I'm in a thinky mood, which (oddly enough) distracts me from the thesis writing. And so, I'll write this out first, and maybe that'll get the thinkiness out of my system.
This is as inspired by Amanda's ode to her father. I've been thinking that I'm really blessed in the parents that I have. I've been thinking of this all the more so because I spent the past couple of days with them, which was fun. I've especially been thinking of this since my last post, which caused me to realise that I really do have amazingly supportive parents. Whatever we kids decided to do with our lives, we didn't get criticism from our parents. My sister went into Math Education, I went into History, and my brother started off undeclared, and is now in Geography, and I'm not sure that any of us ever got lectured that we had to figure out what we wanted to do with our lives. My parents didn't make me feel like I was throwing my life away by going into a career that didn't promise much money. They did everything they could to support me and, when I was behind on my Honour's Paper and staying up until all hours of the night, lost quite a bit of sleep over it, worrying about me. My dad claims that his nagging caused me to finish my degree. Okay, it was good that I moved out before the MA.

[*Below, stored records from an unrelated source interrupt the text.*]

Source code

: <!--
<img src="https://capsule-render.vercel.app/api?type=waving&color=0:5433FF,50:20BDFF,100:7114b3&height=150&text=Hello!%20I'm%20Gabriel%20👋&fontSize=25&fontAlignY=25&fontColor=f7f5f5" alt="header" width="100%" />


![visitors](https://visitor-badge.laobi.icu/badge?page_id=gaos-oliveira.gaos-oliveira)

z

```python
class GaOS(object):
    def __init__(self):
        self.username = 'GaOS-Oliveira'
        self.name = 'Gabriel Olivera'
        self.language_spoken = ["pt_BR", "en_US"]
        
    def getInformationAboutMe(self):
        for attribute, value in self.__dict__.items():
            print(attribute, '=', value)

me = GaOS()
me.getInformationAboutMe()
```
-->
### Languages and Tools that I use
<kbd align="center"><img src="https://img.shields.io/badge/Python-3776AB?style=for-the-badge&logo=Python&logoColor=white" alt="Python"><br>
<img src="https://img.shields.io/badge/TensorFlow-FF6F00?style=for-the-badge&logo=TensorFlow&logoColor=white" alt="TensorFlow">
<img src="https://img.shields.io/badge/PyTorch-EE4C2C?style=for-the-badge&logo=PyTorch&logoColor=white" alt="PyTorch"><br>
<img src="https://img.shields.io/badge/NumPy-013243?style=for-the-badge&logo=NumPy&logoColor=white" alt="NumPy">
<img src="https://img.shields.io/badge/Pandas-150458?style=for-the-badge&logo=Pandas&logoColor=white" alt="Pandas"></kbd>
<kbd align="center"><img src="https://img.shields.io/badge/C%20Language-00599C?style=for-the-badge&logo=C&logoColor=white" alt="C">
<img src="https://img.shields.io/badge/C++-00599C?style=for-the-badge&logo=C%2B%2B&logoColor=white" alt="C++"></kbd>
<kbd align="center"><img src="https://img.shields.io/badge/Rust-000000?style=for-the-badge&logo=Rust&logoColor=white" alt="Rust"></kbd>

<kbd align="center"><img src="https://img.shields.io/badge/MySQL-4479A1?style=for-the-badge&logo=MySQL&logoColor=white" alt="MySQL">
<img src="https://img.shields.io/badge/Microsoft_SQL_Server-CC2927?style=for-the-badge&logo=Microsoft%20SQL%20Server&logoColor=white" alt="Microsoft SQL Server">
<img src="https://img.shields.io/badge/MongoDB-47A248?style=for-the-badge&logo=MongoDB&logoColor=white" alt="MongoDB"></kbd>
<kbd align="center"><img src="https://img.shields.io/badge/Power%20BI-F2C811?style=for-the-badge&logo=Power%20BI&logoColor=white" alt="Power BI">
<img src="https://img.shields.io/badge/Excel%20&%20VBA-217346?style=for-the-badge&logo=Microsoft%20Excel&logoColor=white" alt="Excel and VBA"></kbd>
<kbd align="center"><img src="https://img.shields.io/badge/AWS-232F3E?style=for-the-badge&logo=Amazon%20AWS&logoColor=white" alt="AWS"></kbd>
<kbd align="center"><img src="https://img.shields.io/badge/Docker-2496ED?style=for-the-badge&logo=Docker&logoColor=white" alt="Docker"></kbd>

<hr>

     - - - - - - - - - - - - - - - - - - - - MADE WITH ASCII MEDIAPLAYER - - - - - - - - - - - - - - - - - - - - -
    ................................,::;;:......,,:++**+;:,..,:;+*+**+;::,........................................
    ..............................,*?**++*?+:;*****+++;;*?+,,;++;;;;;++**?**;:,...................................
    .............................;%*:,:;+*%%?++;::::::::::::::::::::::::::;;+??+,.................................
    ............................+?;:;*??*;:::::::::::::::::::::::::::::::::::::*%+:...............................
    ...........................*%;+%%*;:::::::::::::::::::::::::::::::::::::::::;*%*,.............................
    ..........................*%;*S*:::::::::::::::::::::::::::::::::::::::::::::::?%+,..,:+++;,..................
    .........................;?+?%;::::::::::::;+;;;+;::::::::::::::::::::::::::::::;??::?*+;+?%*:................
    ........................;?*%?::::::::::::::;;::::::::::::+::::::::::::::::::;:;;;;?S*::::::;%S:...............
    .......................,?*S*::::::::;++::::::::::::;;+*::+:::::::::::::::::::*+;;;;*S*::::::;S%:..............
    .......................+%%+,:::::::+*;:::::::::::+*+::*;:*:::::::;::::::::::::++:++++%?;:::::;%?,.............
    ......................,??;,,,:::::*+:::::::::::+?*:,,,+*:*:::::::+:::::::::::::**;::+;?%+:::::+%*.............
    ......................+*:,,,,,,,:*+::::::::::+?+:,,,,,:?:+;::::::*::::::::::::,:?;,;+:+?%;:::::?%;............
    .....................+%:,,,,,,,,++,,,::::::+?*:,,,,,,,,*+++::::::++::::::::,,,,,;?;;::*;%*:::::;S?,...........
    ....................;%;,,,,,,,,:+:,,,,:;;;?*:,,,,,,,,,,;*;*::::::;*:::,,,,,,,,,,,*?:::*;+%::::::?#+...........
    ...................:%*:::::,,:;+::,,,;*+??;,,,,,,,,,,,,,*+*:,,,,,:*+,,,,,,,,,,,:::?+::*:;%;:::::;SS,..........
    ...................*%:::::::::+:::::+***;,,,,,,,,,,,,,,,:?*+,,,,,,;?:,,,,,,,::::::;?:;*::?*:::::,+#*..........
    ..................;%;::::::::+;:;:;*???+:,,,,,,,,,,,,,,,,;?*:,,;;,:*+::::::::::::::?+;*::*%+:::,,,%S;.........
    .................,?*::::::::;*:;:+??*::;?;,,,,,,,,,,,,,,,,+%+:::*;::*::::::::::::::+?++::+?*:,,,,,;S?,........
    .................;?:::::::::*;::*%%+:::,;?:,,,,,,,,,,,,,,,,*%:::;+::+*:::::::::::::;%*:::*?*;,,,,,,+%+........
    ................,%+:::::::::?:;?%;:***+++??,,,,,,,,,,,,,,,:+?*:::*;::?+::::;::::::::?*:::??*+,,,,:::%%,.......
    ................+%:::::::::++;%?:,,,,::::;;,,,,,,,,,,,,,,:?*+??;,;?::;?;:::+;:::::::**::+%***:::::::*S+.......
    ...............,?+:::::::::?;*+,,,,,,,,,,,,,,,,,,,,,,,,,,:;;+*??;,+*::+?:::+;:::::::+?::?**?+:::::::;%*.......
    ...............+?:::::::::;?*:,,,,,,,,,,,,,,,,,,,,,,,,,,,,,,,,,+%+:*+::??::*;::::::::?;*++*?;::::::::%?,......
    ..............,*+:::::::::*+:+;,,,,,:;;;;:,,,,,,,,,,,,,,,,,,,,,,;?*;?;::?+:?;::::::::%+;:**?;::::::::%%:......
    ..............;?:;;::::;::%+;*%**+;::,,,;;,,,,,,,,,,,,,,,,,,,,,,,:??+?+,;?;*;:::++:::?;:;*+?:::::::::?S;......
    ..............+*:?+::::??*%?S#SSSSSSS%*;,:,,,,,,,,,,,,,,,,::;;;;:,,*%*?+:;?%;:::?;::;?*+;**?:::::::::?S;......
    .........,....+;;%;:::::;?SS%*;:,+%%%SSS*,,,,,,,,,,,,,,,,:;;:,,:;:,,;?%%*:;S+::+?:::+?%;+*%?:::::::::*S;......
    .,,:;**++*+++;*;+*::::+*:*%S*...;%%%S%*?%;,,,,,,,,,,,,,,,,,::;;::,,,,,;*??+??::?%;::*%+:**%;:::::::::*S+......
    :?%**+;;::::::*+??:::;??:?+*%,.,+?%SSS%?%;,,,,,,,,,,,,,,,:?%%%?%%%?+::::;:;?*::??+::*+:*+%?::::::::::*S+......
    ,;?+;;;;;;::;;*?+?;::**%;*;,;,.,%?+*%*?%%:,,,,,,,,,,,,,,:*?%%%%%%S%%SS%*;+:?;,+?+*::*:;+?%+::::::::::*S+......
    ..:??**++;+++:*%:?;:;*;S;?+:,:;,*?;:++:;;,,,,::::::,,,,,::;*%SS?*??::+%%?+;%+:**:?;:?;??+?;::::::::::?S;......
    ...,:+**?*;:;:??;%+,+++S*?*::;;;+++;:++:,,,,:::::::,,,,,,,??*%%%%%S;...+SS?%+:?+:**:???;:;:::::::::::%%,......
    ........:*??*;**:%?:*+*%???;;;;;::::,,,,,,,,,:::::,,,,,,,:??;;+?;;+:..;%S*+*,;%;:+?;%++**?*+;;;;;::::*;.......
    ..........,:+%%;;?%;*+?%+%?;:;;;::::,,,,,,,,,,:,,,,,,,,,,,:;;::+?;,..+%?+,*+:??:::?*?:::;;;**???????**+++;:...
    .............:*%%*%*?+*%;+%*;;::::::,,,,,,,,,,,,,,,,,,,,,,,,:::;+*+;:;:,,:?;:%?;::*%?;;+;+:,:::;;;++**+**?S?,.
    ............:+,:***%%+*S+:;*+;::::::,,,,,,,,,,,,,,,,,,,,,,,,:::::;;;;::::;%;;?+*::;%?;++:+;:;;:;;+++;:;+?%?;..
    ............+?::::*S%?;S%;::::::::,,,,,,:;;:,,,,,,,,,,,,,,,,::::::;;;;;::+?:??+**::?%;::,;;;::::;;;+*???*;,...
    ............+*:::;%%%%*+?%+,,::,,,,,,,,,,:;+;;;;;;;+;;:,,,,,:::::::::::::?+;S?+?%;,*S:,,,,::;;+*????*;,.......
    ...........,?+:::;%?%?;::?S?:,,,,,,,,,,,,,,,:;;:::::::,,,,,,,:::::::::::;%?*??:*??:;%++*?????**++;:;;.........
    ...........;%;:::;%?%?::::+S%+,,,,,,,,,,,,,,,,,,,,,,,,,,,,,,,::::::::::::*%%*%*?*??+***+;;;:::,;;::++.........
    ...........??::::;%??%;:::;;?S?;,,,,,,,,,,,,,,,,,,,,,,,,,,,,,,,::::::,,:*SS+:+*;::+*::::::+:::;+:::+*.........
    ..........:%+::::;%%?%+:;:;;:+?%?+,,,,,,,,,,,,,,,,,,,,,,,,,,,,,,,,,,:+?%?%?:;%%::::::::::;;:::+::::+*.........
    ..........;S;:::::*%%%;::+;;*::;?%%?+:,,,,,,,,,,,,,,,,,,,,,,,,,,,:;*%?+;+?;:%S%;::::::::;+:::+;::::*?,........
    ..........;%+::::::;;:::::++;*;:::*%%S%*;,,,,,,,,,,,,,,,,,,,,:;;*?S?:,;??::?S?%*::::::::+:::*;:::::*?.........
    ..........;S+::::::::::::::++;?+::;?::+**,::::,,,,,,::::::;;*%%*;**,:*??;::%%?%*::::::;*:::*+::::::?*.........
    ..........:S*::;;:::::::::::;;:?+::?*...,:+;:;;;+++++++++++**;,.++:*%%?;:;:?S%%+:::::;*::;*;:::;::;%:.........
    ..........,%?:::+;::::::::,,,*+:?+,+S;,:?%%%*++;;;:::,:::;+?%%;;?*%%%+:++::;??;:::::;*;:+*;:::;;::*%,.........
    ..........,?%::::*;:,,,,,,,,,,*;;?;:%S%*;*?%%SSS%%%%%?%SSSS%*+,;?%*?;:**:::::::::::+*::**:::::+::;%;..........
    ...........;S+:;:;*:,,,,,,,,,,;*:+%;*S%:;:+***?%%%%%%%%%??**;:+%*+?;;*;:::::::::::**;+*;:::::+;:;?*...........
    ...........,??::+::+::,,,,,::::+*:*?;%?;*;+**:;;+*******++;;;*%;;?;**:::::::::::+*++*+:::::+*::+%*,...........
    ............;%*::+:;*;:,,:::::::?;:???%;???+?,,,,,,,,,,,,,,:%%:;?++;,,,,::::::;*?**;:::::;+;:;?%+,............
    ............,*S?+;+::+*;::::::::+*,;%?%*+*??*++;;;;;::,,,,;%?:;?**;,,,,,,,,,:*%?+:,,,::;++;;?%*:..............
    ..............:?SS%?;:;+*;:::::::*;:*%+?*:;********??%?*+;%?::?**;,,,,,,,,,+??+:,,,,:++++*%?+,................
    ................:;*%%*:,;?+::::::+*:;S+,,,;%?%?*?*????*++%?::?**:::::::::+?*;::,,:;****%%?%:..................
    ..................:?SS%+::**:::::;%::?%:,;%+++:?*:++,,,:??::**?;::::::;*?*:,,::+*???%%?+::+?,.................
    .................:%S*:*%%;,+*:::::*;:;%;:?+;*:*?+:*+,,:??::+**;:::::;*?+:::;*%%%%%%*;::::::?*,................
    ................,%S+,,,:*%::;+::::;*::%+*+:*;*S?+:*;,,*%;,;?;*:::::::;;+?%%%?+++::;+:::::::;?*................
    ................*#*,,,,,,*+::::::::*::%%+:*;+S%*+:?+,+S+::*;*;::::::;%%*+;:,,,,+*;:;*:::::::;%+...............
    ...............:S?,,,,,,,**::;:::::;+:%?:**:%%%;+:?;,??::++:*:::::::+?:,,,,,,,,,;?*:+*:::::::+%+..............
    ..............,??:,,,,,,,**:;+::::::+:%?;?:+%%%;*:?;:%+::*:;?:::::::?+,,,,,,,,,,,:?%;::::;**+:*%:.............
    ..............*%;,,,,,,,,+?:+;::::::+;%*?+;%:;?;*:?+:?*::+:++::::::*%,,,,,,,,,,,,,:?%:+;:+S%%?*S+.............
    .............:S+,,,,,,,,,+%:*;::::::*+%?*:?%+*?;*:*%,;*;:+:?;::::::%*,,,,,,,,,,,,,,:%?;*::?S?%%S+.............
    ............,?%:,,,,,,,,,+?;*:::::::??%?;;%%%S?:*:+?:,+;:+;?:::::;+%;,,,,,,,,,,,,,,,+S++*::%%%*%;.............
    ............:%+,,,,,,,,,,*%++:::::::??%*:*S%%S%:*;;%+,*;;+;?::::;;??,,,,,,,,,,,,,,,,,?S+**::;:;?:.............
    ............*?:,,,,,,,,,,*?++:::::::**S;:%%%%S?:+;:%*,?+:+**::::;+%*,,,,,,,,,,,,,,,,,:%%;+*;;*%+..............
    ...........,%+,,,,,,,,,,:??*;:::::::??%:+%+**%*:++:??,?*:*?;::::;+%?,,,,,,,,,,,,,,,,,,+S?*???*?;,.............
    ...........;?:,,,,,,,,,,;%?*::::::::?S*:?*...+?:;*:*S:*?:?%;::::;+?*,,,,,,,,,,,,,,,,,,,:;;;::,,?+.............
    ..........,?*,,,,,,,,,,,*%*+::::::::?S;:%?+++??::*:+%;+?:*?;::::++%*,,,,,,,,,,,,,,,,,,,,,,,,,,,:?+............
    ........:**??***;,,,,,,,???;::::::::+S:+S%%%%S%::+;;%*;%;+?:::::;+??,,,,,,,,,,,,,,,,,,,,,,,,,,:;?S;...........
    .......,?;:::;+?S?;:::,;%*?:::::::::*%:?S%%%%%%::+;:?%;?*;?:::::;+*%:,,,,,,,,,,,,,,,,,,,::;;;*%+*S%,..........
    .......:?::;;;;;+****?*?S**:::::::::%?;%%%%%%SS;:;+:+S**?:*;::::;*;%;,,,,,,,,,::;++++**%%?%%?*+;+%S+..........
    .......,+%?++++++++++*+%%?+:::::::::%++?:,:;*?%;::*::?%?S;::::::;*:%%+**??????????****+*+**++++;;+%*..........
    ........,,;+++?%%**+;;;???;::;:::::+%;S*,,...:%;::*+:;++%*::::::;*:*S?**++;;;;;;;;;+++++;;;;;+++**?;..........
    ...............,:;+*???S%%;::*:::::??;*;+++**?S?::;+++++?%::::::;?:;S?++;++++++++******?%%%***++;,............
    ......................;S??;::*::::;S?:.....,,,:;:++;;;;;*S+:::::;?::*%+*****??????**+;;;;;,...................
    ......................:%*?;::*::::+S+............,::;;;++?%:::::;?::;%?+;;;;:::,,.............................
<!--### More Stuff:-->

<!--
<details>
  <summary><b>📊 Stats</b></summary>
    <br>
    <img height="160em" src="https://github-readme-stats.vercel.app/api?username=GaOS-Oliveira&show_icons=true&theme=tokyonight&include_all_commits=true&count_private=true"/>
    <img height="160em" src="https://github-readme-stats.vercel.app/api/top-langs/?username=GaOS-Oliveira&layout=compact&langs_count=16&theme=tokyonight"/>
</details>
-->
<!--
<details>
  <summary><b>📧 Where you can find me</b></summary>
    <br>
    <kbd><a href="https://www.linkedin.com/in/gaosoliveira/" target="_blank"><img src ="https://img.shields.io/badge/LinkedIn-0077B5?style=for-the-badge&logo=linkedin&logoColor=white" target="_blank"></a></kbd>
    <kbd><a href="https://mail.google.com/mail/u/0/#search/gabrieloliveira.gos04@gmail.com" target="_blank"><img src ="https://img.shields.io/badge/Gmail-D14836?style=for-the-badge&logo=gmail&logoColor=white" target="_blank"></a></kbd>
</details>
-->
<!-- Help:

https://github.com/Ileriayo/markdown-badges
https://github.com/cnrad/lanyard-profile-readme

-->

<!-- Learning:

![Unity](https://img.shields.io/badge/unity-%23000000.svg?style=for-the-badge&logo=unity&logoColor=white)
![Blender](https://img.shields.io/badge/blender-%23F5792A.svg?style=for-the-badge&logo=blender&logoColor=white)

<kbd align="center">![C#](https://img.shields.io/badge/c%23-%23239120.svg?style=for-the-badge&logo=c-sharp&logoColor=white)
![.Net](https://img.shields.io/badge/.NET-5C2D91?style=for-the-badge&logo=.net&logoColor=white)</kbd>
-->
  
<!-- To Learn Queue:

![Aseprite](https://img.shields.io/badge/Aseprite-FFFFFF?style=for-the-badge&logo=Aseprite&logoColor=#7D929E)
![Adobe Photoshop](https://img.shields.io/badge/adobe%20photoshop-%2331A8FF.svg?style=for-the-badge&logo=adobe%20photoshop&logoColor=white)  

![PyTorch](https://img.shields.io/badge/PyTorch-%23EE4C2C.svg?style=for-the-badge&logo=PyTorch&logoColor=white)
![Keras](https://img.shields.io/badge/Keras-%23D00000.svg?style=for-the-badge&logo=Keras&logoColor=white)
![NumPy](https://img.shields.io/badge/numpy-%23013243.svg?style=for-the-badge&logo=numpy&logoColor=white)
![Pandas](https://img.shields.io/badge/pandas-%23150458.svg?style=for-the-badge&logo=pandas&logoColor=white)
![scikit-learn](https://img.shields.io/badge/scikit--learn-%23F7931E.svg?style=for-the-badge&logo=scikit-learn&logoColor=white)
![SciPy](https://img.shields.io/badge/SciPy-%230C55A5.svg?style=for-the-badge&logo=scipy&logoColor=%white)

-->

We used to tease my parents that we only went on vacations to places that had family members or church camps, and yet I've been to some really cool places. I'd never been in an airplane until I went to Europe in 2003, because we went everywhere by car. My parents were the masters of the road trip -- each of us kids would have a bag that hung off of the back of the seat filled with colouring books and our toys, and we'd play license plate games and things. I loved those trips, and was often a little sad when we got to our destination, 12-hour driving days notwithstanding.
When my mom would put me to bed, she'd somehow hear me calling for her, regardless of how quietly I'd call. I'd often call her several times, most of those times because I wanted a hug. My mom gives good hugs.
My dad could pretty well have an honorary degree in History. He would let me talk out all of my essays, and question me on things. My parents started us on politics young -- we'd watch political comedies and the news, and during the 1988 federal election, we all watched the debate together, and all three of us kids picked our favourite to cheer for. I still debate these kinds of things with my dad. He taught me more about political economy than my PoliSci 100 prof did -- we'd argue liberalism and Adam Smith, and I think he somehow made me more socialist than I was before, economically speaking. Which is odd, because I don't think he's really socialist. My dad taught me how to think for myself.
At the same time, I grew up having people I could get spiritual advice from, in my home. If I had questions about God or about the church, I could talk to one of the elders in my church -- my dad! If he doesn't know something, he will look it up. And does he get excited! (In his quiet way.) He's not a shout-and-bang-the-pulpit kind of preacher, but when you get him started on healing, and on the resurrection!
My mom taught me how to take care of other people. She does it all the time -- in our family and in our church. She's involved everywhere, and is constantly giving. She cares about everyone, and keeps up on how everyone is doing. I see a lot of her tendencies in me, now.
My mom drove to my house, on one of the coldest winter days, and helped me fix my car. She came with me to get my bridesmaid dress fabric. She sat with me through my allergy tests; I even slept at my parents' house on the night between the tests, so that she could drive me in the morning. My mom came with me through all of my apartment hunting, and she was the first person to see my engagement ring. (I think that's one of the biggest reactions I've gotten out of her! She's a fairly mellow person.)
My parents are my friends and my advisors. They love to spend time with me, and they often invite my friends, too! They miss having my friends around, and reminisce about the time that we all got ready for Terra's wedding at our house, and how Ariann played the piano the whole time. On Sunday, after my parents took a lady from church and me out for lunch, Dad insisted that I should drive him home, while mom took the other lady. When I asked him which way we should take from the CBC building (where the wonderful Peter's Cafe has Sunday brunch), he immediately informed me we were going to drive around the lake and check out the "Big Dig." My dad is simultaneously a wise old man and an excited little kid. We checked out the machines and the progress of the digging.
Then we went to my parents' house, and I tried on my wedding dress again, this time with the new shoes. I hear a lot of people complain about the stresses they have with their parents, when they get married. I really have no idea what that's like. They just want to make sure I don't make this all too big and stressful.
My parents welcomed Chris into our family immediately.
I love my mom and I love my dad. I'm really blessed.
(Mom and Dad: sorry for putting all this attention on you! I know Dad said I don't need to talk about him. Love you!)